Oh well, at least it's

different
Everything here is my opinion. I do not speak for your employer.
September 2008
October 2008

2008-09-08 »

SATA vs. SCSI reliability

Here's a guy who discusses SATA vs. SCSI disk reliability. Short conclusion: actual disk failures (MTBF) are almost exactly as likely wtih cheap SATA disks as expensive SCSI disks. But the bit error rate of SATA is much higher. In other words, the likelihood of not being able to read a sector because it got corrupted on SATA is vastly higher than SCSI. By his calculation, on a 1TB disk, you have about a 56% chance of not being able to read every single sector, which means rebuilding your RAID correctly in the case of a failed disk is usually impossible.

It's true, and I learned this the hard way myself. Back at NITI, we ran into exactly this problem. Back in the days when we introduced our software RAID support, typical disk sizes were around 20 GB, about 50x smaller than they are now. (Wow!) The bit error rates now are about the same as they were then, which means, assuming the failure percentage declines linearly(1), about a 1.1% failure rate in recovering a RAID.

In general, that 1.1% failure rate isn't so bad. Remember, it's 1.1% on top of the rather low chance that your RAID failed in the first place, and even then it doesn't result in total data loss - just some inconvenience and the loss of a sector here or there. Anyway, the failure rate was small enough that nobody knew about it, including us. So when we had about a 1.1% rate of weird tech support cases involving RAID problems, we looked into it, but blamed it on bad luck with hard drive vendors.

By the time disks were 200GB and failure rates were more like 10%, we were having some long chats with those hard drive vendors. Um, guys? Your disks. They're dropping dead at a pretty ridiculous pace, here.

You see, we were still proceeding under the assumption that IDE disk are either entirely good, or they're bad. That is, if you get a bad sector on an IDE disk, it's supposed to be the beginning of the end. That's because modern disks have a spare sector remapping feature that's supposed to automatically (and silently) stop using sectors when the disk finds that they're bad. The problem, though, is it has to discover this at write time, not at read time. If you're writing a sector, you can just read it back, make sure it was written correctly, and if not, write it to your spare sector area. But if you read it back and it fails the checksum - what then?

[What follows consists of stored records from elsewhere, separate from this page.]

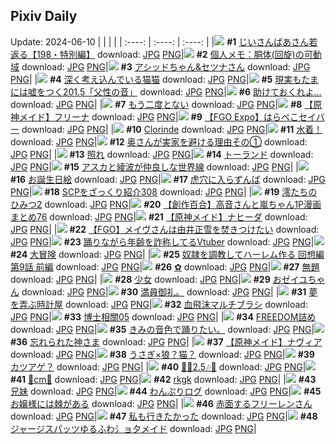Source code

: ## Pixiv Daily
Update: 2024-06-10
|      |      |      |
| :----: | :----: | :----: |
|![](https://pixiv.microyu.workers.dev/c/240x480/img-master/img/2024/06/08/11/22/48/119445327_p0_master1200.jpg) **#1** [じいさんばあさん若返る【198・特別編】](https://www.pixiv.net/artworks/119445327) download: [JPG](https://pixiv.microyu.workers.dev/img-original/img/2024/06/08/11/22/48/119445327_p0.jpg) [PNG](https://pixiv.microyu.workers.dev/img-original/img/2024/06/08/11/22/48/119445327_p0.png)|![](https://pixiv.microyu.workers.dev/c/240x480/img-master/img/2024/06/08/06/00/10/119441031_p0_master1200.jpg) **#2** [個人メモ：胴体(回旋)の可動域](https://www.pixiv.net/artworks/119441031) download: [JPG](https://pixiv.microyu.workers.dev/img-original/img/2024/06/08/06/00/10/119441031_p0.jpg) [PNG](https://pixiv.microyu.workers.dev/img-original/img/2024/06/08/06/00/10/119441031_p0.png)|![](https://pixiv.microyu.workers.dev/c/240x480/img-master/img/2024/06/08/00/00/52/119434375_p0_master1200.jpg) **#3** [アシッドちゃん&セツナさん](https://www.pixiv.net/artworks/119434375) download: [JPG](https://pixiv.microyu.workers.dev/img-original/img/2024/06/08/00/00/52/119434375_p0.jpg) [PNG](https://pixiv.microyu.workers.dev/img-original/img/2024/06/08/00/00/52/119434375_p0.png)|
|![](https://pixiv.microyu.workers.dev/c/240x480/img-master/img/2024/06/08/00/00/37/119434323_p0_master1200.jpg) **#4** [深く考え込んでいる猫猫](https://www.pixiv.net/artworks/119434323) download: [JPG](https://pixiv.microyu.workers.dev/img-original/img/2024/06/08/00/00/37/119434323_p0.jpg) [PNG](https://pixiv.microyu.workers.dev/img-original/img/2024/06/08/00/00/37/119434323_p0.png)|![](https://pixiv.microyu.workers.dev/c/240x480/img-master/img/2024/06/09/18/00/01/119487870_p0_master1200.jpg) **#5** [現実もたまには嘘をつく201.5「父性の音」](https://www.pixiv.net/artworks/119487870) download: [JPG](https://pixiv.microyu.workers.dev/img-original/img/2024/06/09/18/00/01/119487870_p0.jpg) [PNG](https://pixiv.microyu.workers.dev/img-original/img/2024/06/09/18/00/01/119487870_p0.png)|![](https://pixiv.microyu.workers.dev/c/240x480/img-master/img/2024/06/08/20/51/37/119459563_p0_master1200.jpg) **#6** [助けておくれよ…](https://www.pixiv.net/artworks/119459563) download: [JPG](https://pixiv.microyu.workers.dev/img-original/img/2024/06/08/20/51/37/119459563_p0.jpg) [PNG](https://pixiv.microyu.workers.dev/img-original/img/2024/06/08/20/51/37/119459563_p0.png)|
|![](https://pixiv.microyu.workers.dev/c/240x480/img-master/img/2024/06/08/20/53/24/119459618_p0_master1200.jpg) **#7** [もう二度とない](https://www.pixiv.net/artworks/119459618) download: [JPG](https://pixiv.microyu.workers.dev/img-original/img/2024/06/08/20/53/24/119459618_p0.jpg) [PNG](https://pixiv.microyu.workers.dev/img-original/img/2024/06/08/20/53/24/119459618_p0.png)|![](https://pixiv.microyu.workers.dev/c/240x480/img-master/img/2024/06/08/00/58/40/119436491_p0_master1200.jpg) **#8** [【原神メイド】フリーナ](https://www.pixiv.net/artworks/119436491) download: [JPG](https://pixiv.microyu.workers.dev/img-original/img/2024/06/08/00/58/40/119436491_p0.jpg) [PNG](https://pixiv.microyu.workers.dev/img-original/img/2024/06/08/00/58/40/119436491_p0.png)|![](https://pixiv.microyu.workers.dev/c/240x480/img-master/img/2024/06/09/11/54/13/119478848_p0_master1200.jpg) **#9** [【FGO Expo】はらぺこセイバー](https://www.pixiv.net/artworks/119478848) download: [JPG](https://pixiv.microyu.workers.dev/img-original/img/2024/06/09/11/54/13/119478848_p0.jpg) [PNG](https://pixiv.microyu.workers.dev/img-original/img/2024/06/09/11/54/13/119478848_p0.png)|
|![](https://pixiv.microyu.workers.dev/c/240x480/img-master/img/2024/06/08/00/33/48/119435802_p0_master1200.jpg) **#10** [Clorinde](https://www.pixiv.net/artworks/119435802) download: [JPG](https://pixiv.microyu.workers.dev/img-original/img/2024/06/08/00/33/48/119435802_p0.jpg) [PNG](https://pixiv.microyu.workers.dev/img-original/img/2024/06/08/00/33/48/119435802_p0.png)|![](https://pixiv.microyu.workers.dev/c/240x480/img-master/img/2024/06/08/20/50/04/119459508_p0_master1200.jpg) **#11** [水着！](https://www.pixiv.net/artworks/119459508) download: [JPG](https://pixiv.microyu.workers.dev/img-original/img/2024/06/08/20/50/04/119459508_p0.jpg) [PNG](https://pixiv.microyu.workers.dev/img-original/img/2024/06/08/20/50/04/119459508_p0.png)|![](https://pixiv.microyu.workers.dev/c/240x480/img-master/img/2024/06/08/00/07/20/119434875_p0_master1200.jpg) **#12** [奥さんが実家を避ける理由その①](https://www.pixiv.net/artworks/119434875) download: [JPG](https://pixiv.microyu.workers.dev/img-original/img/2024/06/08/00/07/20/119434875_p0.jpg) [PNG](https://pixiv.microyu.workers.dev/img-original/img/2024/06/08/00/07/20/119434875_p0.png)|
|![](https://pixiv.microyu.workers.dev/c/240x480/img-master/img/2024/06/08/04/30/01/119440036_p0_master1200.jpg) **#13** [照れ](https://www.pixiv.net/artworks/119440036) download: [JPG](https://pixiv.microyu.workers.dev/img-original/img/2024/06/08/04/30/01/119440036_p0.jpg) [PNG](https://pixiv.microyu.workers.dev/img-original/img/2024/06/08/04/30/01/119440036_p0.png)|![](https://pixiv.microyu.workers.dev/c/240x480/img-master/img/2024/06/09/00/10/46/119466771_p0_master1200.jpg) **#14** [トーランド](https://www.pixiv.net/artworks/119466771) download: [JPG](https://pixiv.microyu.workers.dev/img-original/img/2024/06/09/00/10/46/119466771_p0.jpg) [PNG](https://pixiv.microyu.workers.dev/img-original/img/2024/06/09/00/10/46/119466771_p0.png)|![](https://pixiv.microyu.workers.dev/c/240x480/img-master/img/2024/06/08/14/17/30/119449593_p0_master1200.jpg) **#15** [アスカと綾波が仲良しな世界線](https://www.pixiv.net/artworks/119449593) download: [JPG](https://pixiv.microyu.workers.dev/img-original/img/2024/06/08/14/17/30/119449593_p0.jpg) [PNG](https://pixiv.microyu.workers.dev/img-original/img/2024/06/08/14/17/30/119449593_p0.png)|
|![](https://pixiv.microyu.workers.dev/c/240x480/img-master/img/2024/06/08/03/53/02/119439570_p0_master1200.jpg) **#16** [お誕生日絵](https://www.pixiv.net/artworks/119439570) download: [JPG](https://pixiv.microyu.workers.dev/img-original/img/2024/06/08/03/53/02/119439570_p0.jpg) [PNG](https://pixiv.microyu.workers.dev/img-original/img/2024/06/08/03/53/02/119439570_p0.png)|![](https://pixiv.microyu.workers.dev/c/240x480/img-master/img/2024/06/09/00/02/30/119466339_p0_master1200.jpg) **#17** [虎穴に入らずんば](https://www.pixiv.net/artworks/119466339) download: [JPG](https://pixiv.microyu.workers.dev/img-original/img/2024/06/09/00/02/30/119466339_p0.jpg) [PNG](https://pixiv.microyu.workers.dev/img-original/img/2024/06/09/00/02/30/119466339_p0.png)|![](https://pixiv.microyu.workers.dev/c/240x480/img-master/img/2024/06/08/21/00/40/119459953_p0_master1200.jpg) **#18** [SCPをざっくり紹介308](https://www.pixiv.net/artworks/119459953) download: [JPG](https://pixiv.microyu.workers.dev/img-original/img/2024/06/08/21/00/40/119459953_p0.jpg) [PNG](https://pixiv.microyu.workers.dev/img-original/img/2024/06/08/21/00/40/119459953_p0.png)|
|![](https://pixiv.microyu.workers.dev/c/240x480/img-master/img/2024/06/08/00/00/27/119434273_p0_master1200.jpg) **#19** [澪たちのひみつ2](https://www.pixiv.net/artworks/119434273) download: [JPG](https://pixiv.microyu.workers.dev/img-original/img/2024/06/08/00/00/27/119434273_p0.jpg) [PNG](https://pixiv.microyu.workers.dev/img-original/img/2024/06/08/00/00/27/119434273_p0.png)|![](https://pixiv.microyu.workers.dev/c/240x480/img-master/img/2024/06/08/00/02/28/119434579_p0_master1200.jpg) **#20** [【創作百合】高音さんと嵐ちゃん1P漫画まとめ76](https://www.pixiv.net/artworks/119434579) download: [JPG](https://pixiv.microyu.workers.dev/img-original/img/2024/06/08/00/02/28/119434579_p0.jpg) [PNG](https://pixiv.microyu.workers.dev/img-original/img/2024/06/08/00/02/28/119434579_p0.png)|![](https://pixiv.microyu.workers.dev/c/240x480/img-master/img/2024/06/08/01/03/45/119436679_p0_master1200.jpg) **#21** [【原神メイド】ナヒーダ](https://www.pixiv.net/artworks/119436679) download: [JPG](https://pixiv.microyu.workers.dev/img-original/img/2024/06/08/01/03/45/119436679_p0.jpg) [PNG](https://pixiv.microyu.workers.dev/img-original/img/2024/06/08/01/03/45/119436679_p0.png)|
|![](https://pixiv.microyu.workers.dev/c/240x480/img-master/img/2024/06/08/11/00/05/119445513_p0_master1200.jpg) **#22** [【FGO】メイヴさんは由井正雪を焚きつけたい](https://www.pixiv.net/artworks/119445513) download: [JPG](https://pixiv.microyu.workers.dev/img-original/img/2024/06/08/11/00/05/119445513_p0.jpg) [PNG](https://pixiv.microyu.workers.dev/img-original/img/2024/06/08/11/00/05/119445513_p0.png)|![](https://pixiv.microyu.workers.dev/c/240x480/img-master/img/2024/06/08/21/00/37/119459945_p0_master1200.jpg) **#23** [踊りながら年齢を詐称してるVtuber](https://www.pixiv.net/artworks/119459945) download: [JPG](https://pixiv.microyu.workers.dev/img-original/img/2024/06/08/21/00/37/119459945_p0.jpg) [PNG](https://pixiv.microyu.workers.dev/img-original/img/2024/06/08/21/00/37/119459945_p0.png)|![](https://pixiv.microyu.workers.dev/c/240x480/img-master/img/2024/06/08/00/00/22/119434240_p0_master1200.jpg) **#24** [大冒険](https://www.pixiv.net/artworks/119434240) download: [JPG](https://pixiv.microyu.workers.dev/img-original/img/2024/06/08/00/00/22/119434240_p0.jpg) [PNG](https://pixiv.microyu.workers.dev/img-original/img/2024/06/08/00/00/22/119434240_p0.png)|
|![](https://pixiv.microyu.workers.dev/c/240x480/img-master/img/2024/06/08/00/02/44/119434607_p0_master1200.jpg) **#25** [奴隷を調教してハーレム作る 回想編 第9話 前編](https://www.pixiv.net/artworks/119434607) download: [JPG](https://pixiv.microyu.workers.dev/img-original/img/2024/06/08/00/02/44/119434607_p0.jpg) [PNG](https://pixiv.microyu.workers.dev/img-original/img/2024/06/08/00/02/44/119434607_p0.png)|![](https://pixiv.microyu.workers.dev/c/240x480/img-master/img/2024/06/08/00/41/42/119436045_p0_master1200.jpg) **#26** [✿](https://www.pixiv.net/artworks/119436045) download: [JPG](https://pixiv.microyu.workers.dev/img-original/img/2024/06/08/00/41/42/119436045_p0.jpg) [PNG](https://pixiv.microyu.workers.dev/img-original/img/2024/06/08/00/41/42/119436045_p0.png)|![](https://pixiv.microyu.workers.dev/c/240x480/img-master/img/2024/06/08/15/18/32/119450890_p0_master1200.jpg) **#27** [無題](https://www.pixiv.net/artworks/119450890) download: [JPG](https://pixiv.microyu.workers.dev/img-original/img/2024/06/08/15/18/32/119450890_p0.jpg) [PNG](https://pixiv.microyu.workers.dev/img-original/img/2024/06/08/15/18/32/119450890_p0.png)|
|![](https://pixiv.microyu.workers.dev/c/240x480/img-master/img/2024/06/08/10/59/43/119445489_p0_master1200.jpg) **#28** [少女](https://www.pixiv.net/artworks/119445489) download: [JPG](https://pixiv.microyu.workers.dev/img-original/img/2024/06/08/10/59/43/119445489_p0.jpg) [PNG](https://pixiv.microyu.workers.dev/img-original/img/2024/06/08/10/59/43/119445489_p0.png)|![](https://pixiv.microyu.workers.dev/c/240x480/img-master/img/2024/06/08/21/56/29/119461758_p0_master1200.jpg) **#29** [おゼイユちゃん](https://www.pixiv.net/artworks/119461758) download: [JPG](https://pixiv.microyu.workers.dev/img-original/img/2024/06/08/21/56/29/119461758_p0.jpg) [PNG](https://pixiv.microyu.workers.dev/img-original/img/2024/06/08/21/56/29/119461758_p0.png)|![](https://pixiv.microyu.workers.dev/c/240x480/img-master/img/2024/06/08/18/13/54/119455035_p0_master1200.jpg) **#30** [満員御礼。](https://www.pixiv.net/artworks/119455035) download: [JPG](https://pixiv.microyu.workers.dev/img-original/img/2024/06/08/18/13/54/119455035_p0.jpg) [PNG](https://pixiv.microyu.workers.dev/img-original/img/2024/06/08/18/13/54/119455035_p0.png)|
|![](https://pixiv.microyu.workers.dev/c/240x480/img-master/img/2024/06/09/20/30/06/119492791_p0_master1200.jpg) **#31** [夢を弄ぶ時計屋](https://www.pixiv.net/artworks/119492791) download: [JPG](https://pixiv.microyu.workers.dev/img-original/img/2024/06/09/20/30/06/119492791_p0.jpg) [PNG](https://pixiv.microyu.workers.dev/img-original/img/2024/06/09/20/30/06/119492791_p0.png)|![](https://pixiv.microyu.workers.dev/c/240x480/img-master/img/2024/06/09/06/00/18/119473005_p0_master1200.jpg) **#32** [血飛沫マルチブラシ](https://www.pixiv.net/artworks/119473005) download: [JPG](https://pixiv.microyu.workers.dev/img-original/img/2024/06/09/06/00/18/119473005_p0.jpg) [PNG](https://pixiv.microyu.workers.dev/img-original/img/2024/06/09/06/00/18/119473005_p0.png)|![](https://pixiv.microyu.workers.dev/c/240x480/img-master/img/2024/06/09/15/57/11/119484535_p0_master1200.jpg) **#33** [博士相關05](https://www.pixiv.net/artworks/119484535) download: [JPG](https://pixiv.microyu.workers.dev/img-original/img/2024/06/09/15/57/11/119484535_p0.jpg) [PNG](https://pixiv.microyu.workers.dev/img-original/img/2024/06/09/15/57/11/119484535_p0.png)|
|![](https://pixiv.microyu.workers.dev/c/240x480/img-master/img/2024/06/08/01/36/39/119437441_p0_master1200.jpg) **#34** [FREEDOM詰め](https://www.pixiv.net/artworks/119437441) download: [JPG](https://pixiv.microyu.workers.dev/img-original/img/2024/06/08/01/36/39/119437441_p0.jpg) [PNG](https://pixiv.microyu.workers.dev/img-original/img/2024/06/08/01/36/39/119437441_p0.png)|![](https://pixiv.microyu.workers.dev/c/240x480/img-master/img/2024/06/09/12/17/34/119479570_p0_master1200.jpg) **#35** [きみの音色で踊りたい。](https://www.pixiv.net/artworks/119479570) download: [JPG](https://pixiv.microyu.workers.dev/img-original/img/2024/06/09/12/17/34/119479570_p0.jpg) [PNG](https://pixiv.microyu.workers.dev/img-original/img/2024/06/09/12/17/34/119479570_p0.png)|![](https://pixiv.microyu.workers.dev/c/240x480/img-master/img/2024/06/09/16/06/47/119484782_p0_master1200.jpg) **#36** [忘れられた神さま](https://www.pixiv.net/artworks/119484782) download: [JPG](https://pixiv.microyu.workers.dev/img-original/img/2024/06/09/16/06/47/119484782_p0.jpg) [PNG](https://pixiv.microyu.workers.dev/img-original/img/2024/06/09/16/06/47/119484782_p0.png)|
|![](https://pixiv.microyu.workers.dev/c/240x480/img-master/img/2024/06/08/00/54/26/119436395_p0_master1200.jpg) **#37** [【原神メイド】ナヴィア](https://www.pixiv.net/artworks/119436395) download: [JPG](https://pixiv.microyu.workers.dev/img-original/img/2024/06/08/00/54/26/119436395_p0.jpg) [PNG](https://pixiv.microyu.workers.dev/img-original/img/2024/06/08/00/54/26/119436395_p0.png)|![](https://pixiv.microyu.workers.dev/c/240x480/img-master/img/2024/06/09/01/34/14/119469372_p0_master1200.jpg) **#38** [うさぎ×狼？猫？](https://www.pixiv.net/artworks/119469372) download: [JPG](https://pixiv.microyu.workers.dev/img-original/img/2024/06/09/01/34/14/119469372_p0.jpg) [PNG](https://pixiv.microyu.workers.dev/img-original/img/2024/06/09/01/34/14/119469372_p0.png)|![](https://pixiv.microyu.workers.dev/c/240x480/img-master/img/2024/06/09/20/41/04/119493180_p0_master1200.jpg) **#39** [カツアゲ？](https://www.pixiv.net/artworks/119493180) download: [JPG](https://pixiv.microyu.workers.dev/img-original/img/2024/06/09/20/41/04/119493180_p0.jpg) [PNG](https://pixiv.microyu.workers.dev/img-original/img/2024/06/09/20/41/04/119493180_p0.png)|
|![](https://pixiv.microyu.workers.dev/c/240x480/img-master/img/2024/06/09/08/00/56/119474524_p0_master1200.jpg) **#40** [🎉🎶2.5🎶🎉](https://www.pixiv.net/artworks/119474524) download: [JPG](https://pixiv.microyu.workers.dev/img-original/img/2024/06/09/08/00/56/119474524_p0.jpg) [PNG](https://pixiv.microyu.workers.dev/img-original/img/2024/06/09/08/00/56/119474524_p0.png)|![](https://pixiv.microyu.workers.dev/c/240x480/img-master/img/2024/06/08/20/50/02/119459507_p0_master1200.jpg) **#41** [🎀cm🌷](https://www.pixiv.net/artworks/119459507) download: [JPG](https://pixiv.microyu.workers.dev/img-original/img/2024/06/08/20/50/02/119459507_p0.jpg) [PNG](https://pixiv.microyu.workers.dev/img-original/img/2024/06/08/20/50/02/119459507_p0.png)|![](https://pixiv.microyu.workers.dev/c/240x480/img-master/img/2024/06/09/17/26/41/119486926_p0_master1200.jpg) **#42** [rkgk](https://www.pixiv.net/artworks/119486926) download: [JPG](https://pixiv.microyu.workers.dev/img-original/img/2024/06/09/17/26/41/119486926_p0.jpg) [PNG](https://pixiv.microyu.workers.dev/img-original/img/2024/06/09/17/26/41/119486926_p0.png)|
|![](https://pixiv.microyu.workers.dev/c/240x480/img-master/img/2024/06/09/21/19/58/119494752_p0_master1200.jpg) **#43** [兄妹](https://www.pixiv.net/artworks/119494752) download: [JPG](https://pixiv.microyu.workers.dev/img-original/img/2024/06/09/21/19/58/119494752_p0.jpg) [PNG](https://pixiv.microyu.workers.dev/img-original/img/2024/06/09/21/19/58/119494752_p0.png)|![](https://pixiv.microyu.workers.dev/c/240x480/img-master/img/2024/06/09/09/04/34/119475535_p0_master1200.jpg) **#44** [わんぷりログ](https://www.pixiv.net/artworks/119475535) download: [JPG](https://pixiv.microyu.workers.dev/img-original/img/2024/06/09/09/04/34/119475535_p0.jpg) [PNG](https://pixiv.microyu.workers.dev/img-original/img/2024/06/09/09/04/34/119475535_p0.png)|![](https://pixiv.microyu.workers.dev/c/240x480/img-master/img/2024/06/08/12/51/34/119447881_p0_master1200.jpg) **#45** [お嬢様には棘がある](https://www.pixiv.net/artworks/119447881) download: [JPG](https://pixiv.microyu.workers.dev/img-original/img/2024/06/08/12/51/34/119447881_p0.jpg) [PNG](https://pixiv.microyu.workers.dev/img-original/img/2024/06/08/12/51/34/119447881_p0.png)|
|![](https://pixiv.microyu.workers.dev/c/240x480/img-master/img/2024/06/09/00/10/38/119466764_p0_master1200.jpg) **#46** [赤面するフリーレンさん](https://www.pixiv.net/artworks/119466764) download: [JPG](https://pixiv.microyu.workers.dev/img-original/img/2024/06/09/00/10/38/119466764_p0.jpg) [PNG](https://pixiv.microyu.workers.dev/img-original/img/2024/06/09/00/10/38/119466764_p0.png)|![](https://pixiv.microyu.workers.dev/c/240x480/img-master/img/2024/06/09/00/15/37/119466961_p0_master1200.jpg) **#47** [私も行きたかった](https://www.pixiv.net/artworks/119466961) download: [JPG](https://pixiv.microyu.workers.dev/img-original/img/2024/06/09/00/15/37/119466961_p0.jpg) [PNG](https://pixiv.microyu.workers.dev/img-original/img/2024/06/09/00/15/37/119466961_p0.png)|![](https://pixiv.microyu.workers.dev/c/240x480/img-master/img/2024/06/09/13/20/35/119480975_p0_master1200.jpg) **#48** [ジャージスパッツゆるふわ氵ョ夕メイド](https://www.pixiv.net/artworks/119480975) download: [JPG](https://pixiv.microyu.workers.dev/img-original/img/2024/06/09/13/20/35/119480975_p0.jpg) [PNG](https://pixiv.microyu.workers.dev/img-original/img/2024/06/09/13/20/35/119480975_p0.png)|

This is the "bit error rate" problem. It's not nice to think about, but modern disks just plain lose data over time. You can write it one day, and read-verify it right afterwards without a problem, and then the data can be missing again tomorrow. Ugh.

And the frequency - per bit - with which this happens is the same as ever. With SCSI it's less than with SATA, but as we have more bits per disk, the frequency per disk is getting ridiculous. A 56% chance that you can't read all the data from a particular disk now.

There are two reasons you probably haven't heard about this problem. First, you probably don't run a RAID. Let's face it, if your home disk has a terabyte of stuff on it, you just probably aren't accessing all that data. Most of the files on your disk, you will probably never access again. Face it! It's true. If you filled up a 1TB disk, you probably filled it with a bunch of movies, and most of those movies suck and you will never watch them again. Stasticially speaking, the part of your disk that loses data is probably in the movies that suck, not the movies that are good, simply because the vast majority of movies suck.

But if you're using a RAID, you occasionally need to read the entire disk, so the system will find those bad sectors, even in files you don't care about. Maybe the system will be smart enough not to report those bad sectors to you, but it'll find them.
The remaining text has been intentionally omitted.